[Rendered images with source text]
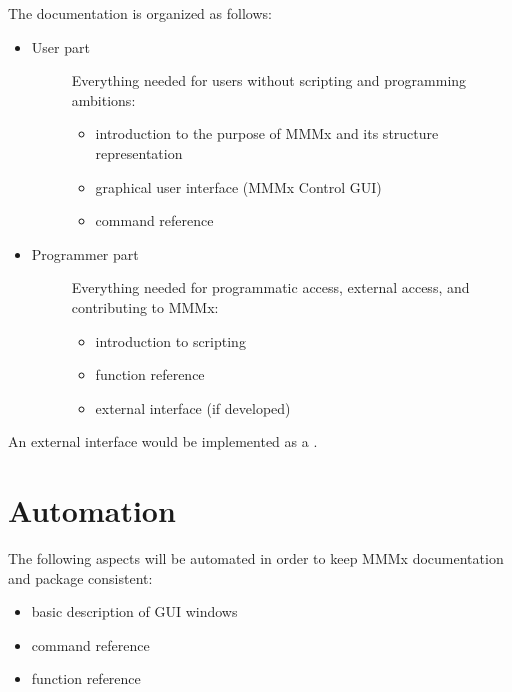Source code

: \documentclass[letterpaper,10pt,english]{sphinxmanual}
\begin{document}
The documentation is organized as follows:
\begin{itemize}
\item {} \begin{description}
\item[{User part}] \leavevmode
Everything needed for users without scripting and programming ambitions:
\begin{itemize}
\item {} 
introduction to the purpose of MMMx and its structure representation

\item {} 
graphical user interface (MMMx Control GUI)

\item {} 
command reference

\end{itemize}

\end{description}

\item {} \begin{description}
\item[{Programmer part}] \leavevmode
Everything needed for programmatic access, external access, and contributing to MMMx:
\begin{itemize}
\item {} 
introduction to scripting

\item {} 
function reference

\item {} 
external interface (if developed)

\end{itemize}

\end{description}

\end{itemize}

An external interface would be implemented as a .


\section{Automation}
\label{\detokenize{docs:automation}}
The following aspects will be automated in order to keep MMMx documentation and package consistent:
\begin{itemize}
\item {} 
basic description of GUI windows

\item {} 
command reference

\item {} 
function reference

\end{itemize}
\end{document}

= Required work =
Every line above that holds "needed" should be tallied; answer with the total alone.

= Response to the exercise =
2